Stevie Nicks has been to hell and back and lived to write some more songs about it.
Along with being the lead singer for the legendary rock band “Fleetwood Mac” and a successful solo artist, the songstress has also had a lengthy battle with addiction, entering rehab once for cocaine and a second time for pills.
So now at age 62, with a new album drawn from her personal diaries being released this week, what is Nicks' greatest regret?
“The only thing I would change is walking into that psychiatrists office who prescribed me Klonopin," Nicks told FOX411's Pop Tarts in an exclusive interview in her Pacific Palisades mansion. "That ruined my life for eight years."
Klonopin is a tranquilizer generally used to treat seizures and panic disorder. Nicks said it was not for her.
"That was just a stupid doctor making a groupie mistake and just wanting me to come in there, tell him about all my music friends and young Hollywood and that nearly ruined my life and nearly killed me,” Nicks said. “That’s eight years that I could have. God knows, maybe I would have met someone, maybe I would have had a baby. That was my prime eight years. That was a big mistake. Everything else was exactly how it should have been."

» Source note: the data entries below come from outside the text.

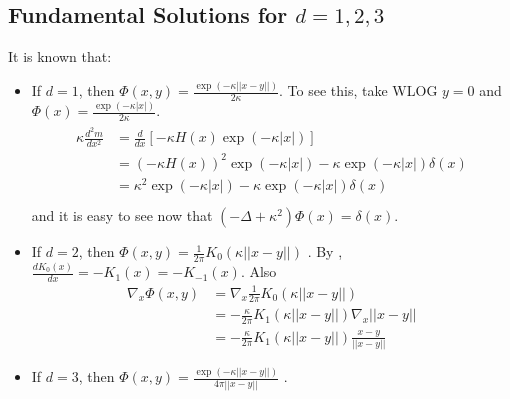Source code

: \documentclass[paper=a4, fontsize=11pt]{scrartcl} %
\numberwithin{equation}{section} %
\numberwithin{figure}{section} %
\numberwithin{table}{section} %
\begin{document}



\subsection{Fundamental Solutions for $d = 1,2,3$}

It is known that:
\begin{itemize}
\item If $d = 1$, then $\Phi(x,y) = \frac{ \exp( -\kappa||x-y|| )}{2\kappa}$. To see this, take WLOG $y=0$ and $\Phi(x) = \frac{\exp(-\kappa |x| )}{2\kappa}$. 
  \begin{align}
    \begin{split}
      \kappa \frac{d^{2}m}{dx^2} &= \frac{d}{dx} [-\kappa H(x) \exp( -\kappa |x|)] \\
      & = (-\kappa H(x))^2 \exp( -\kappa |x| ) -\kappa \exp(-\kappa |x| ) \delta (x) \\ 
      & = \kappa^2 \exp( -\kappa |x| ) -\kappa \exp(-\kappa |x| ) \delta (x) \\   
    \end{split}
  \end{align}
  and it is easy to see now that $(-\Delta + \kappa^2) \Phi(x) = \delta (x)$. 
\item If $d = 2$, then $\Phi(x,y) = \frac{1}{2\pi} K_{0}( \kappa ||x-y|| ) $ \cite{wikifundamental}. By
  \cite[page 79, number (7)]{watson1995treatise}, $\frac{dK_{0}(x)}{dx} = -K_{1}(x) = -K_{-1}(x)$. Also
  \begin{align*}
    \nabla_{x} \Phi(x,y) &= \nabla_{x} \frac{1}{2\pi} K_{0}( \kappa ||x-y|| )\\
    &= -\frac{\kappa}{2\pi} K_{1}( \kappa ||x-y|| ) \nabla_{x}||x-y|| \\
    &= -\frac{\kappa}{2\pi} K_{1}(\kappa ||x-y|| ) \frac{x-y}{||x-y||}
  \end{align*}
  \item If $d = 3$, then $\Phi(x,y) = \frac{ \exp( -\kappa||x-y|| )}{4\pi||x-y||}$ \cite{wikifundamental}.
\end{itemize}
\end{document}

Nicks is looking back as she releases her first studio album since 2001. “In Your Dreams” is a collection of songs she said came directly from her years of journals.
“It is real, the experiences are real,” she said. “I’m not a storyteller, because I don’t make up stories. The stories are real.”
And when you’re a superstar like Nicks, recording an album doesn’t even require leaving the house.
“We had the best time, we had dinners every night for ten or twelve and we discussed politics and the world and music and art and things that were going on,” she said. “And it was like being in Paris in the 20s when all the artists would gather on Sundays and eat dinners and discuss the world. We did that, and we did it for almost a year.”
One dinner guest was Reese Witherspoon, who met the rock and roll queen through her parents.
“I met Reese’s mom first on an airplane and she is just insane, she is darling. She was going to Nashville and I talked to her the whole way, she had a little Yorkie with her and we instantly bonded. I was going to do a session there and invited her to come,” Nicks said. “Never in a million years did I think she would actually come but she did, along with Dr. Witherspoon. They came and spent six hours in the studio as the audience as I worked on a new vocal, so after I met the mom I then met Reese the daughter.”
The Oscar-winning actress even came up with a name for one of the tracks on Nicks’ new album: “Cheaper Than Free.”
Despite the accolades the singer has garnered over the years – more than 40 Top 50 hits and selling over 140 million albums – she is still anxious to see how the world will receive her latest studio offering.
“It is huge pressure, but I needed to make a record, I needed to write songs and be the artist that I have always told everybody I am,” Nicks continued. “I’m sorry that the music business is a mess and I’m sorry that the Internet piracy has taken over movies, music, art, books and everything else. but this is not going to stop me from being an artist. But I don’t let myself get excited about anything until I know it is doing well. I don’t want my feelings hurt.”
While she doesn't want her feelings hurt, unlike most Hollywood women, Nicks says she has no fear of age.
“Probably the most exciting part of my life is ahead of me. I want to write a screenplay for a movie for Rhiannon (based on the hit 1976 Fleetwood Mac song.) That story is from the Welch Maginogi (Medieval prose tales) and it is a huge, beautiful, crazy story and a big thick book,” she said. “I’ve been trying to do it since 1978 but I never have the time so I look forward to the time when my life starts to wind down. Maybe the next 25 years will be the best 25 years. I’m not afraid of getting old.”
Unfortunately, Nicks will have a hard time promoting the album right off the bat as she fell ill with pneumonia just after our interview and canceled a slew of scheduled shows across the country.